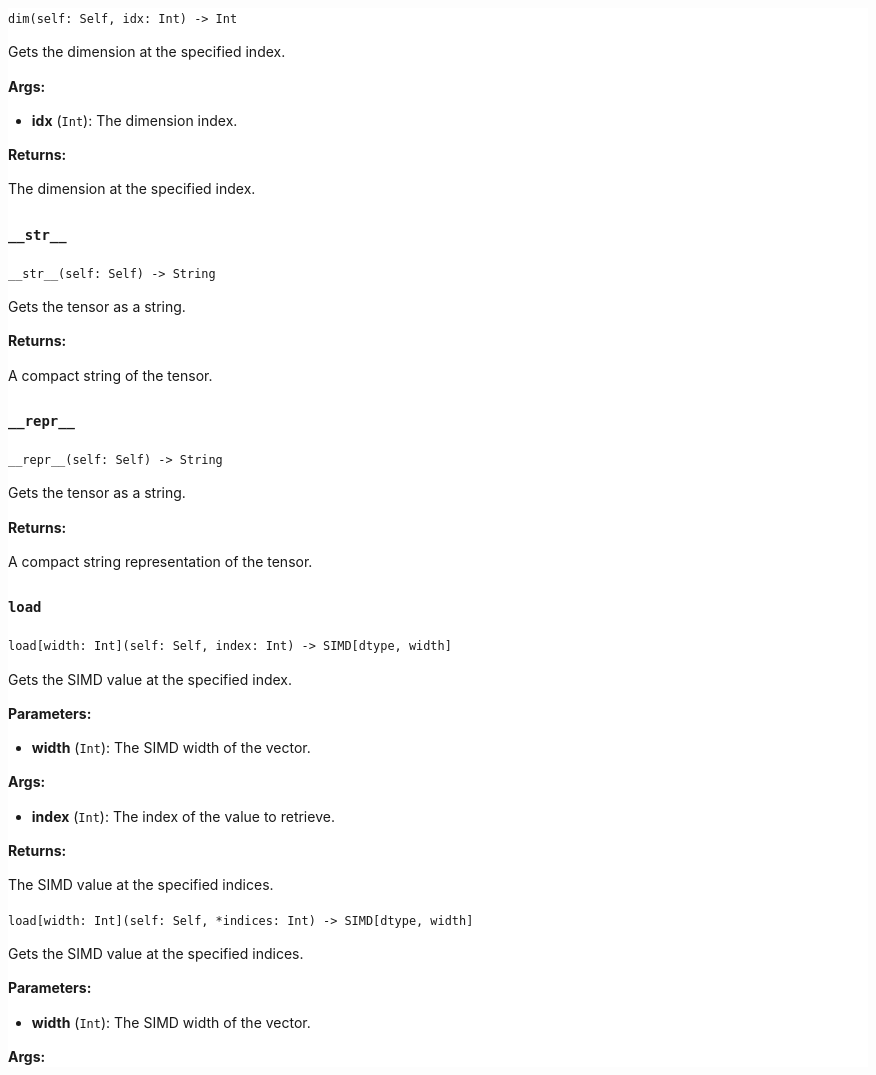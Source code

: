 `dim(self: Self, idx: Int) -> Int`

Gets the dimension at the specified index.

**Args:**

- ​**idx** (`Int`): The dimension index.

**Returns:**

The dimension at the specified index.

### `__str__`[​](https://docs.modular.com/mojo/stdlib/tensor/tensor#__str__ "Direct link to __str__")

`__str__(self: Self) -> String`

Gets the tensor as a string.

**Returns:**

A compact string of the tensor.

### `__repr__`[​](https://docs.modular.com/mojo/stdlib/tensor/tensor#__repr__ "Direct link to __repr__")

`__repr__(self: Self) -> String`

Gets the tensor as a string.

**Returns:**

A compact string representation of the tensor.

### `load`[​](https://docs.modular.com/mojo/stdlib/tensor/tensor#load "Direct link to load")

`load[width: Int](self: Self, index: Int) -> SIMD[dtype, width]`

Gets the SIMD value at the specified index.

**Parameters:**

- ​**width** (`Int`): The SIMD width of the vector.

**Args:**

- ​**index** (`Int`): The index of the value to retrieve.

**Returns:**

The SIMD value at the specified indices.

`load[width: Int](self: Self, *indices: Int) -> SIMD[dtype, width]`

Gets the SIMD value at the specified indices.

**Parameters:**

- ​**width** (`Int`): The SIMD width of the vector.

**Args:**
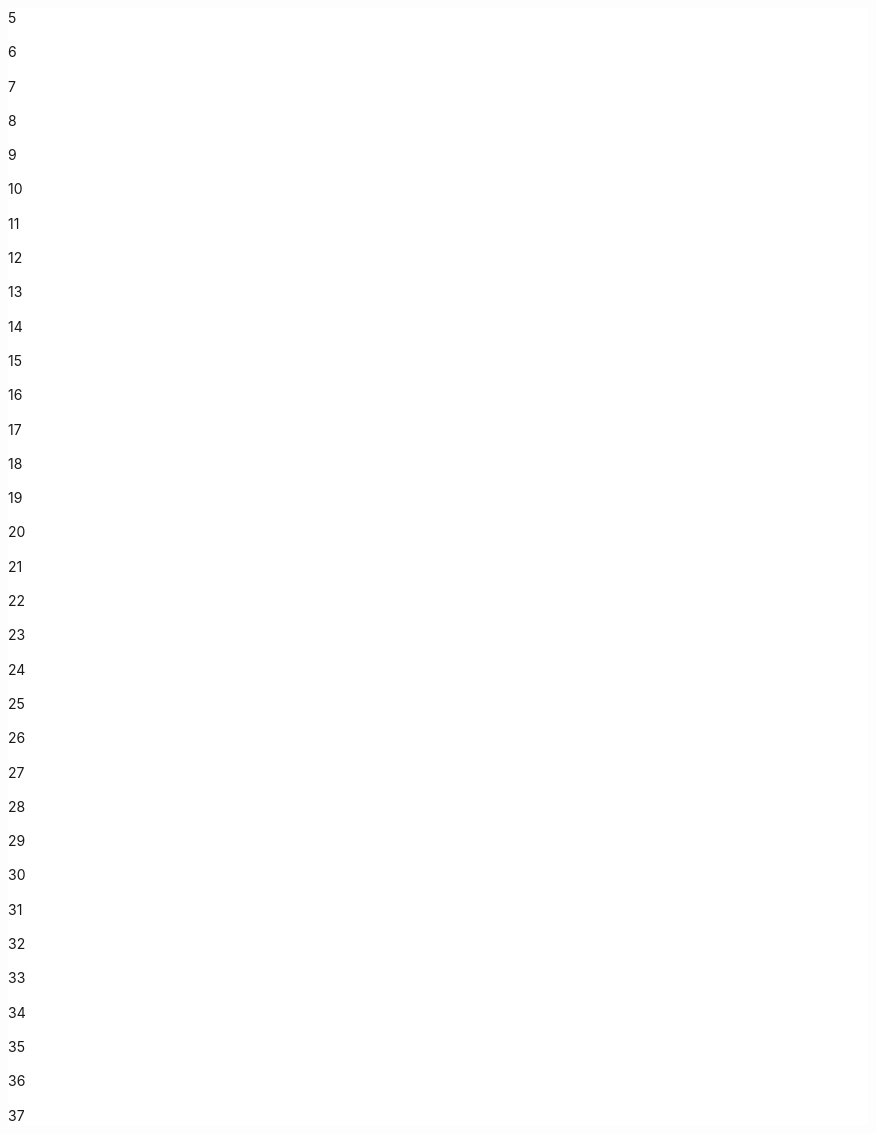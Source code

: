 5

6

7

8

9

10

11

12

13

14

15

16

17

18

19

20

21

22

23

24

25

26

27

28

29

30

31

32

33

34

35

36

37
◇ ◇ ◇ ◇ ◇ ◇ ◇
[EXERCISE BRIEF]: Retype the records verbatim, but not their images.

[RESULT]:
Source code

: `dim(self: Self, idx: Int) -> Int`

Gets the dimension at the specified index.

**Args:**

- ​**idx** (`Int`): The dimension index.

**Returns:**

The dimension at the specified index.

### `__str__`[​](https://docs.modular.com/mojo/stdlib/tensor/tensor#__str__ "Direct link to __str__")

`__str__(self: Self) -> String`

Gets the tensor as a string.

**Returns:**

A compact string of the tensor.

### `__repr__`[​](https://docs.modular.com/mojo/stdlib/tensor/tensor#__repr__ "Direct link to __repr__")

`__repr__(self: Self) -> String`

Gets the tensor as a string.

**Returns:**

A compact string representation of the tensor.

### `load`[​](https://docs.modular.com/mojo/stdlib/tensor/tensor#load "Direct link to load")

`load[width: Int](self: Self, index: Int) -> SIMD[dtype, width]`

Gets the SIMD value at the specified index.

**Parameters:**

- ​**width** (`Int`): The SIMD width of the vector.

**Args:**

- ​**index** (`Int`): The index of the value to retrieve.

**Returns:**

The SIMD value at the specified indices.

`load[width: Int](self: Self, *indices: Int) -> SIMD[dtype, width]`

Gets the SIMD value at the specified indices.

**Parameters:**

- ​**width** (`Int`): The SIMD width of the vector.

**Args:**
Source code

: 5

6

7

8

9

10

11

12

13

14

15

16

17

18

19

20

21

22

23

24

25

26

27

28

29

30

31

32

33

34

35

36

37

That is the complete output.